Hutchinson, Kan. (AP) – Rep. Tim Huelskamp has been a thorn in the side of the Republican establishment since his election to Congress amid the tea party wave of 2010, and his clashes with former House Speaker John Boehner and other GOP leaders helped get him booted from the House Agriculture Committee.
That proved costly for the third-term congressman on August 2, as he lost the GOP nomination to continue representing Kansas’ largely rural 1st District to Roger Marshall, a political newcomer who had the backing of powerful farming and business groups.
The contest was unusual because GOP primary challengers usually accuse incumbents of being insufficiently conservative. Marshall, an obstetrician from Great Bend, is the heavy favorite to win in November – he’ll only face an independent challenger, as the Democrats aren’t fielding a candidate.
The primary contest, which Marshall won with 56.5 percent of the vote, became a proxy battle between GOP conservatives and pragmatists. The anti-tax Club for Growth spent $400,000 to help Huelskamp and members of the conservative House Freedom Caucus campaigned for him. The U.S. Chamber of Commerce and the Ending Spending Action Fund, which wants to curb federal expenditures, spent big dollars against him.
Marshall cast Huelskamp as too unyielding and combative, saying his clashes with Boehner and others had hurt the district. After Huelskamp lost his seat on the Agriculture Committee in 2012, farm groups turned against him, and many voters saw it as a crucial issue in their farming state.
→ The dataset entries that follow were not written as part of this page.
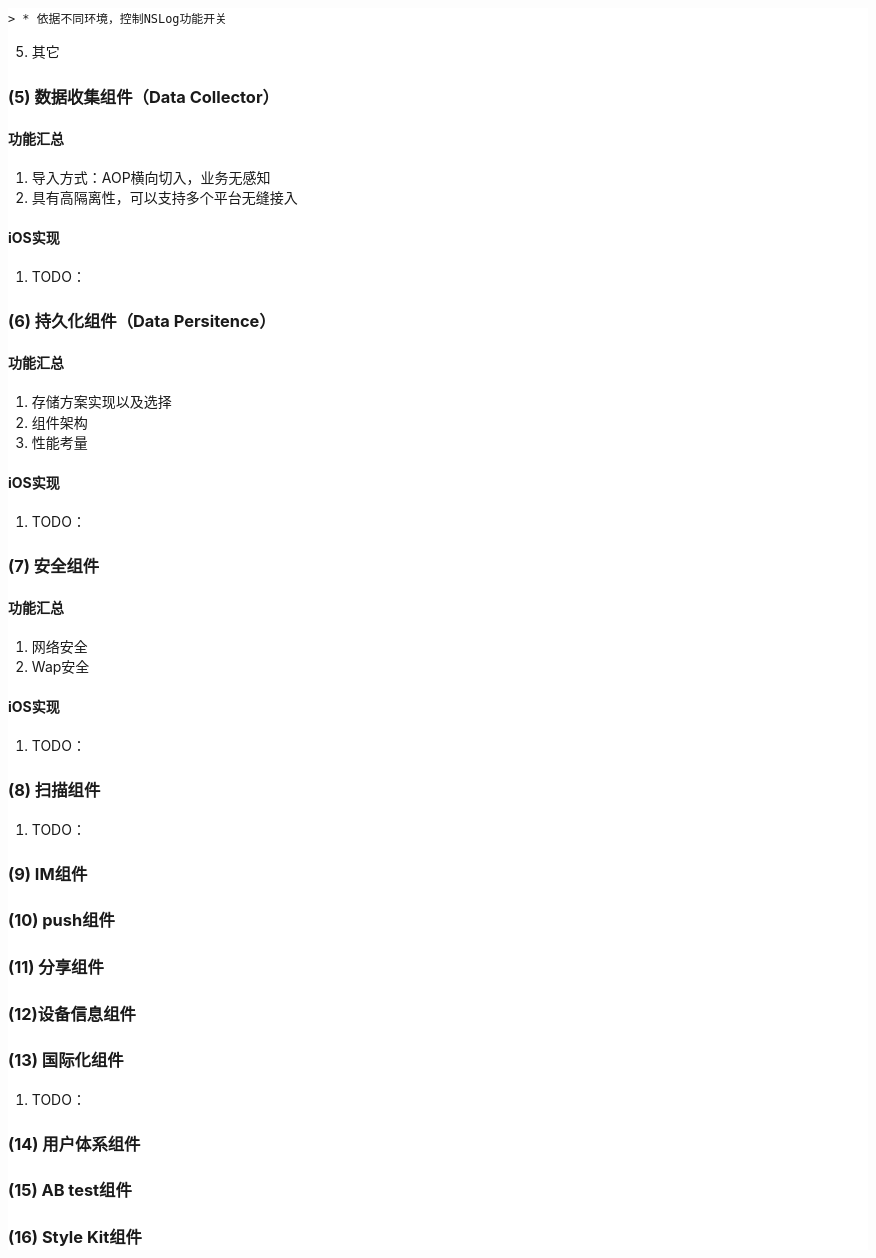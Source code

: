 	> * 依据不同环境，控制NSLog功能开关
	
5. 其它

### (5) 数据收集组件（Data Collector）

#### 功能汇总

1. 导入方式：AOP横向切入，业务无感知
2. 具有高隔离性，可以支持多个平台无缝接入


#### iOS实现

1. TODO：

### (6) 持久化组件（Data Persitence）

#### 功能汇总

1. 存储方案实现以及选择
2. 组件架构
3. 性能考量

#### iOS实现

1. TODO：

### (7) 安全组件

#### 功能汇总

1. 网络安全
2. Wap安全

#### iOS实现

1. TODO：

### (8) 扫描组件

1. TODO：

### (9) IM组件
### (10) push组件
### (11) 分享组件
### (12)设备信息组件
### (13) 国际化组件
1. TODO：

### (14) 用户体系组件
### (15) AB test组件
### (16) Style Kit组件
Huelskamp also spent his time as a Kansas representative attacking the LGBT community supporting a federal marriage amendment that would impose a national ban on same-sex marriages, lashing out at the Supreme Court’s DOMA ruling and introducing legislation that would prohibit gay marriages from taking place on military installations.
Huelskamp supported “traditional marriage” group National Organization for Marriage, speaking at its rallies.
Huelskamp, who got 43.5 percent of the vote, blamed his loss on $3 million of super PAC money that went to support his opponent.
“Half-truths and smears were spread by billionaires that bought a seat in Kansas,” said Heulskamp, who is from the small southwestern Kansas community of Fowler.
Both candidates raised more than $700,000 for their campaigns – a healthy sum for Kansas – but Marshall loaned his campaign more than $280,000. Interest groups also spent more than $2.7 million on the race, with Marshall benefiting significantly more.
With no Democrat running, Marshall will run in November against independent Alan LaPolice, a farmer and educator from Clifton who ran for the GOP nomination in 2014 and lost a closer-than-expected race against Huelskamp.